Because Canada is notoriously complacent when it comes to dealing with corporate corruption, word that B.C.’s NDP government plans to shine some light in one area of that dark corner of bent business is heartening.
The province’s finance minister recently introduced “world-leading” legislation to allow greater public scrutiny of the backroom options corporations and individuals use to hide wealth, evade taxes and launder money. This is welcome news for anti-corruption advocates, especially in light of Peter German & Associates’ report findings, which included revelations that no federal commercial crime RCMP members are allocated to investigating money laundering in B.C.
B.C. Finance Minister Carole James said via press release that B.C.’s new landowner transparency act “will make information about the true owners of B.C. real estate publicly available and help crack down on illegal activities.” Good, because anonymity predominates among owners of many of Metro Vancouver’s most expensive properties. It’s also accelerating the corrosion of democratic institutions worldwide.

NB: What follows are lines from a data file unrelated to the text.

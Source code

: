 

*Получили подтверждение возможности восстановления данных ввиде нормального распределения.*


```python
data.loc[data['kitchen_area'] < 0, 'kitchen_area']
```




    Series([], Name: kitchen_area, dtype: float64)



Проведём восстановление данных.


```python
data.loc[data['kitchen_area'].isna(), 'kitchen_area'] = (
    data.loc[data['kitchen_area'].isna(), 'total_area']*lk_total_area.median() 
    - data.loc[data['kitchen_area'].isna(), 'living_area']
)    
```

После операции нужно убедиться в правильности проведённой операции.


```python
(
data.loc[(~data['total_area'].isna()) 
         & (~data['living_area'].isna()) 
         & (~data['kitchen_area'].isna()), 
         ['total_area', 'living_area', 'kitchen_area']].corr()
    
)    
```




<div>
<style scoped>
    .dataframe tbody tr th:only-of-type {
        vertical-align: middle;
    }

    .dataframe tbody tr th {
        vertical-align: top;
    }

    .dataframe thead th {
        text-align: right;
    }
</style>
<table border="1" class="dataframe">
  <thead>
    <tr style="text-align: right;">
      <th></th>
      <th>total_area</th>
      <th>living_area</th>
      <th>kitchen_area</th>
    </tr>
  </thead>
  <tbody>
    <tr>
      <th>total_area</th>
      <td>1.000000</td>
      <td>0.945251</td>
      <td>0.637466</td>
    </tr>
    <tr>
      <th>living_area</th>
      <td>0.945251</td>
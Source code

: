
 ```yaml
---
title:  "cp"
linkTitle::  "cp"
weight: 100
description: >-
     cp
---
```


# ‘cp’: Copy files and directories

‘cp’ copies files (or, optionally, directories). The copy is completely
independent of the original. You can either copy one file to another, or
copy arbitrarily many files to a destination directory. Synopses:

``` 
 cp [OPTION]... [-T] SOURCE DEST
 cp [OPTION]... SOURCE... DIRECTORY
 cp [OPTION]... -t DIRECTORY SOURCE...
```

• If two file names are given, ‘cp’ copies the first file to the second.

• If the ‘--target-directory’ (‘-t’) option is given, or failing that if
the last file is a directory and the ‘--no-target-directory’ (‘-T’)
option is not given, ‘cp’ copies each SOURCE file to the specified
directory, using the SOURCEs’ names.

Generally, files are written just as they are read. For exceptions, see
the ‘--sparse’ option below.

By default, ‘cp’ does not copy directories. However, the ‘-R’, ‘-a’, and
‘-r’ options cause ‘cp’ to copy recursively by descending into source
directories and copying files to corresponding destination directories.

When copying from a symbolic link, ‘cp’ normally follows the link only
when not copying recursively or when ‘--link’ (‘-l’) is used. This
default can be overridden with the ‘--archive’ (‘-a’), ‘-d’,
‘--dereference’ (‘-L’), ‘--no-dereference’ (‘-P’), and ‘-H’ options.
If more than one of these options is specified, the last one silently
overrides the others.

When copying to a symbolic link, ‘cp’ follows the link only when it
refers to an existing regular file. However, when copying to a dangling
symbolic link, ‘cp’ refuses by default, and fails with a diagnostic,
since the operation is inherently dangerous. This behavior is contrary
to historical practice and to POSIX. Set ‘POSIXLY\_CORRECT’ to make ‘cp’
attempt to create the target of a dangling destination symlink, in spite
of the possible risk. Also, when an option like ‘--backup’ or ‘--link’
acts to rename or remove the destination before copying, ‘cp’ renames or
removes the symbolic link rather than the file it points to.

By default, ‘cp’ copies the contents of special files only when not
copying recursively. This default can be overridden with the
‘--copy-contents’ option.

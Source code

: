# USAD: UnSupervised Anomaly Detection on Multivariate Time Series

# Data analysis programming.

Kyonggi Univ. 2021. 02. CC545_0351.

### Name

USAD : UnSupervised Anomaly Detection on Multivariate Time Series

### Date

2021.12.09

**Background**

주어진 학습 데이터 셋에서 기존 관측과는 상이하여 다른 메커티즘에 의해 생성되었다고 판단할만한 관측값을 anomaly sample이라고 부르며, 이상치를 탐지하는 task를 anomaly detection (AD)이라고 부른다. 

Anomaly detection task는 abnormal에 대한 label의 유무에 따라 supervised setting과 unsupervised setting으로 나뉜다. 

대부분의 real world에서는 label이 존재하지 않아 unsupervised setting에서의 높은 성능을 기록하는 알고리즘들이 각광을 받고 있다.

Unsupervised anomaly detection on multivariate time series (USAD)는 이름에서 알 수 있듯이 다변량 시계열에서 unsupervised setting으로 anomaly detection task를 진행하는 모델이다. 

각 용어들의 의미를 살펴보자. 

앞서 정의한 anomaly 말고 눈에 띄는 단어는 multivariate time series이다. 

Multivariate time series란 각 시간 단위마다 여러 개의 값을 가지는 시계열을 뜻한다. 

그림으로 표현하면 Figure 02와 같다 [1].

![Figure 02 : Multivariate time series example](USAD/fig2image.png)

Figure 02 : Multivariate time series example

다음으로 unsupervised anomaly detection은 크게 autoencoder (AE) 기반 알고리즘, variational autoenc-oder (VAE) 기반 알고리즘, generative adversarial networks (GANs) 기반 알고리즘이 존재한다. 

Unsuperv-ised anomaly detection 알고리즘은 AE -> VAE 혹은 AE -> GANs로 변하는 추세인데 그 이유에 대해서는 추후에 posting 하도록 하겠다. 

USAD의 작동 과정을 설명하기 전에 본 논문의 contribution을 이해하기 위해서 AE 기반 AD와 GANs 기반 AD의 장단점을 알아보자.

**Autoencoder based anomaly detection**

As Transparency International’s 2019 Corruption Perceptions Index (CPI) notes, the “continued failure of most countries to significantly control corruption is contributing to a crisis in democracy around the world.” Canada’s CPI ranking is relatively good, but its reputation as a weak jurisdiction for combatting money laundering and other corporate corruption makes it a top destination for dirty money.
The NDP’s initiative to establish a public registry of beneficial owners of property in B.C. is therefore a good first step in helping stem B.C.’s incoming tide of corrupt cash. But the penalty for failing to disclose that information under the transparency act is far too low: $100,000 or 15% of assessed property value will merely be considered the price of doing business in money-laundering circles.
Transparency without tough consequences for violating transparency requirements is a half measure at best.